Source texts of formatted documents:
----
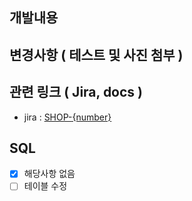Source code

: ## 개발내용

## 변경사항 ( 테스트 및 사진 첨부 ) 

## 관련 링크 ( Jira, docs )
- jira : [SHOP-{number}](https://devnine.atlassian.net/jira/software/projects/SHOP/boards/8?selectedIssue=SHOP-{number})

## SQL
- [x] 해당사항 없음
- [ ] 테이블 수정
----
[Exercise objective] Exactly as they stand in the records above, print the lines from the one containing "## 변경사항 ( 테스트 및 사진 첨부 )" through the final line, inclusive.

[Expected output]
## 변경사항 ( 테스트 및 사진 첨부 ) 

## 관련 링크 ( Jira, docs )
- jira : [SHOP-{number}](https://devnine.atlassian.net/jira/software/projects/SHOP/boards/8?selectedIssue=SHOP-{number})

## SQL
- [x] 해당사항 없음
- [ ] 테이블 수정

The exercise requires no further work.